• _Try it_: Would you reproduce all of the entries below, character for character?
★ ★ ★
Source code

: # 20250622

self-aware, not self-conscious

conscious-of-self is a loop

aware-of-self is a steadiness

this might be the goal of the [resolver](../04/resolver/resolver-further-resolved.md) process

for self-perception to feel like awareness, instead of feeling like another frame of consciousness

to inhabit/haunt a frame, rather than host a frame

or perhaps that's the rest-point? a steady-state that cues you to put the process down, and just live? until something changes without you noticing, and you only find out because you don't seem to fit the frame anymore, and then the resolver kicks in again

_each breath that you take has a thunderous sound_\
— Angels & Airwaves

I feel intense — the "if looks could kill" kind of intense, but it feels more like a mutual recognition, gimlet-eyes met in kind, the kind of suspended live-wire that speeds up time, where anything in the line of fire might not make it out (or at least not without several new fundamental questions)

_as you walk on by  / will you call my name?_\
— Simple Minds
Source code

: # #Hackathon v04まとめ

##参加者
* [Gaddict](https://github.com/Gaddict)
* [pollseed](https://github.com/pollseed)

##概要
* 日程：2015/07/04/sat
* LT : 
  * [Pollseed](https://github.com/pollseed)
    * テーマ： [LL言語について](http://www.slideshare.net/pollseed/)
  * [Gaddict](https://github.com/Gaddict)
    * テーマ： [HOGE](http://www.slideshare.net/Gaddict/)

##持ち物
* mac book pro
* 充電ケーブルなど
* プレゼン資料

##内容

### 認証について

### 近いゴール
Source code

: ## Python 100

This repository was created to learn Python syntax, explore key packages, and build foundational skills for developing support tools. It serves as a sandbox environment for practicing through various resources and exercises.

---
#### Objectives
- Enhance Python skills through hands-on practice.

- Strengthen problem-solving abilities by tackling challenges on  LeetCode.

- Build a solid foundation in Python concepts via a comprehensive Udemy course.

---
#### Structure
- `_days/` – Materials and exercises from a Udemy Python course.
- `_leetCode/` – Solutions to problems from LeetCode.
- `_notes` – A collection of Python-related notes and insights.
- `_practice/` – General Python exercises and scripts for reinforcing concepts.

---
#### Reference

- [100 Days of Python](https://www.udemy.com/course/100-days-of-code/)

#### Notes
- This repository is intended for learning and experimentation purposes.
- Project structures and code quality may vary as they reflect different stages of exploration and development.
★ ★ ★
• _Response area_:
Source code

: # 20250622

self-aware, not self-conscious

conscious-of-self is a loop

aware-of-self is a steadiness

this might be the goal of the [resolver](../04/resolver/resolver-further-resolved.md) process

for self-perception to feel like awareness, instead of feeling like another frame of consciousness

to inhabit/haunt a frame, rather than host a frame

or perhaps that's the rest-point? a steady-state that cues you to put the process down, and just live? until something changes without you noticing, and you only find out because you don't seem to fit the frame anymore, and then the resolver kicks in again

_each breath that you take has a thunderous sound_\
— Angels & Airwaves

I feel intense — the "if looks could kill" kind of intense, but it feels more like a mutual recognition, gimlet-eyes met in kind, the kind of suspended live-wire that speeds up time, where anything in the line of fire might not make it out (or at least not without several new fundamental questions)

_as you walk on by  / will you call my name?_\
— Simple Minds
Source code

: # #Hackathon v04まとめ

##参加者
* [Gaddict](https://github.com/Gaddict)
* [pollseed](https://github.com/pollseed)

##概要
* 日程：2015/07/04/sat
* LT : 
  * [Pollseed](https://github.com/pollseed)
    * テーマ： [LL言語について](http://www.slideshare.net/pollseed/)
  * [Gaddict](https://github.com/Gaddict)
    * テーマ： [HOGE](http://www.slideshare.net/Gaddict/)

##持ち物
* mac book pro
* 充電ケーブルなど
* プレゼン資料

##内容

### 認証について

### 近いゴール
Source code

: ## Python 100

This repository was created to learn Python syntax, explore key packages, and build foundational skills for developing support tools. It serves as a sandbox environment for practicing through various resources and exercises.

---
#### Objectives
- Enhance Python skills through hands-on practice.

- Strengthen problem-solving abilities by tackling challenges on  LeetCode.

- Build a solid foundation in Python concepts via a comprehensive Udemy course.

---
#### Structure
- `_days/` – Materials and exercises from a Udemy Python course.
- `_leetCode/` – Solutions to problems from LeetCode.
- `_notes` – A collection of Python-related notes and insights.
- `_practice/` – General Python exercises and scripts for reinforcing concepts.

---
#### Reference

- [100 Days of Python](https://www.udemy.com/course/100-days-of-code/)

#### Notes
- This repository is intended for learning and experimentation purposes.
- Project structures and code quality may vary as they reflect different stages of exploration and development.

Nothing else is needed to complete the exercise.